Disney: Sinn und Unsinn einer möglichen Twitter-Übernahme

04.10.2016

CC by 3.0. Dom 479

Das von Bloomberg letzte Woche kolportierte Interesse von Walt Disney an einer möglichen Übernahme von Twitter wird auf den Medien- und Technologieseiten weiter ausgiebig diskutiert. Der Medienkonzern aus Kalifornien, der in den vergangenen Jahren mit den Übernahmen von Pixar, Marvel und LucasFilm dreimal goldrichtig lag, müsste für Twitter zwischen 15 und 30 Milliarden Dollar bezahlen. Im Netz ist derweil eine Debatte darüber entbrannt, ob Twitter sinnvoll in die Konzernstruktur von Disney integriert werden könnte. Während einige Kommentatoren durchaus Synergieeffekte identifiziert haben, gibt es andere für die eine Übernahme - nicht nur durch Disney sondern auch von anderen Interessenten aus der Medienkonzernwelt - überhaupt kein Sinn macht. Ob das Unternehmen tatsächlich ein Angebot für Twitter abgeben wird, ist fraglich. Das bloße Interesse zeigt jedoch, dass sich Disney ebenso wie die gesamte Medienindustrie angesichts seines stark kriselnden Sport-Senderkette ESPN händeringend nach neuen Vertriebsmodellen umsieht.

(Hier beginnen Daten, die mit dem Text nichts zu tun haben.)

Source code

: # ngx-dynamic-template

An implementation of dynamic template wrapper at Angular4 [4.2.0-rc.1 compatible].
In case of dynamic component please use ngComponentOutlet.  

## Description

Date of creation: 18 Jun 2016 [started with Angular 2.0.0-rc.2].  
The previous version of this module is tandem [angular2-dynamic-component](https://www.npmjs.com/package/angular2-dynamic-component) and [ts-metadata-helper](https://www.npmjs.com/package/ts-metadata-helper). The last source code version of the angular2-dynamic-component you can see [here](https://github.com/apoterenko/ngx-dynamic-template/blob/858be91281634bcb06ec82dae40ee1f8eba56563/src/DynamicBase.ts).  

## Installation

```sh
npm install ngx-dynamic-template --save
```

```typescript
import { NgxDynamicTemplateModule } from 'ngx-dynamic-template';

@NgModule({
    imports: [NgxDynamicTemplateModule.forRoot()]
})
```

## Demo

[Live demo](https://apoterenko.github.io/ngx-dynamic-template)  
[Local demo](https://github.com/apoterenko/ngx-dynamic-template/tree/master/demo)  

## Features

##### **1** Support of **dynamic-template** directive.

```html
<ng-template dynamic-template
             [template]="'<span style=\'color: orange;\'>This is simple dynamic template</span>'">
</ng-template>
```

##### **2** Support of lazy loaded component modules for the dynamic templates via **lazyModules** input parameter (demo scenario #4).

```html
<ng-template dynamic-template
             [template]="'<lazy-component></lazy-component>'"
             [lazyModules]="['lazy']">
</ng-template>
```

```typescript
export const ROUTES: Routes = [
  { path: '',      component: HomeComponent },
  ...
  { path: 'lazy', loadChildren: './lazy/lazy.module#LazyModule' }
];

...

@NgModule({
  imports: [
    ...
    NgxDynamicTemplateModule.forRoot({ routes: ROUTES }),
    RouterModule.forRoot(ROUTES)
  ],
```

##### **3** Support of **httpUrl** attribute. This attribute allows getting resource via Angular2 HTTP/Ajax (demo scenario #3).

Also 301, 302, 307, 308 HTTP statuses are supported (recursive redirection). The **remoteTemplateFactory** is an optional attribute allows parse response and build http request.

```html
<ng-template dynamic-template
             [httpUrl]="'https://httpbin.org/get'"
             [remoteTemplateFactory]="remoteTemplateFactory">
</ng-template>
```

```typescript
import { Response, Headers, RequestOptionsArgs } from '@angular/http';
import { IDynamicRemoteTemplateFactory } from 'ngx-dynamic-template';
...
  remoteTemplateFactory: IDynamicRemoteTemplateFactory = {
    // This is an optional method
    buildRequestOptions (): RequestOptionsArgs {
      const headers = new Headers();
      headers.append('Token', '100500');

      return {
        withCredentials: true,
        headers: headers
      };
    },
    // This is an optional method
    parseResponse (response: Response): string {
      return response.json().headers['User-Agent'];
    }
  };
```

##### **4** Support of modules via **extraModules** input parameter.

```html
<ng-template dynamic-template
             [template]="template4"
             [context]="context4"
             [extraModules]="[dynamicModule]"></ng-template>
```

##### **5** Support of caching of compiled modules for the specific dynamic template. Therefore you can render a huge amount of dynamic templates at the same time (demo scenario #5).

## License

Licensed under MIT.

Durch den Erwerb von Twitter könnte Disney Millionen von ehemaligen Kabelkunden erreichen, die ihre kostspieligen ESPN-Pakete in den letzten Monaten und Jahren gekündigt haben. Fast die Hälfte aller Twitter-Konversationen über TV-Inhalte drehen sich um Sportevents. Twitter hat jüngst in den USA mit der Übertragung von prestigeträchtigen NFL-Footballspielen begonnen- und damit wohl auch das Interesse von Disney geweckt, das mit dem kürzlich erfolgten Erwerb von BamTech ebenfalls in den Sport-Streaming-Markt eingestiegen ist. Ein von Disney kontrolliertes Twitter könnte sich mittel- und langfristig zu einem reinen Video-Hub entwickeln. Zudem würde Disney Twitter nutzen, um seine TV- und Filminhalte noch effektiver zu vermarkten. Dass Twitter-Chef Jack Dorsey im Aufsichtsrat von Disney sitzt, könnte die Übernahmeverhandlungen vereinfachen.

Gegen einen Deal spricht aber die DNA von Twitter als relativ basisdemokratische Plattform, auf der jeder - inklusive politisch und moralisch zweifelhaften Personen - seine Meinung kundtun kann. Diese Meinungsanarchie ließe sich nur schwer mit den Wertevorstellungen des Disney-Imperiums vereinen, das seit Jahrzehnte auf eine strenge inhaltliche Kontrolle seiner Inhalte wertlegt. Zudem würde eine Übernahme die Beziehungen von Twitter zu anderen Medienkonzernen nachhaltig beschädigen. Diese könnten das Netzwerk boykottieren und Twitter würde sich zu einem rein auf Disney-Inhalte spezialisierten PR-Arm entwickeln. Das schwerwiegendste Argument gegen den Kauf von Twitter ist jedoch Twitter selbst. Fakt ist, dass der Dienst in seiner jetzigen Form schlichtweg nicht in der Lage ist, Produkte an seine User zu vermarkten (was auch der Grund ist, warum das Unternehmen zum Verkauf steht).

Nichtsdestotrotz ist das verbürgte Interesse von Disney an Twitter auch ein Indiz für die Ratlosigkeit, die im Konzern momentan vorherrscht. Trotz wertvoller Marvel und Star Wars-Lizenzen, die dem Unternehmen Rekord-Gewinne bescheren, kann sich der Aktienkurs des Unternehmens einfach nicht von der ESPN-Krise erholen (die Disney-Aktie ist in diesem Jahr einer der am schlechtesten performenden im Dow Jones-Index). Die Frage ist nun, ob der in eineinhalb Jahren ausscheidende CEO Bob Iger seine glänzende Bilanz mit einer riskanten und milliardenschwere Übernahme aufs Spiel setzt.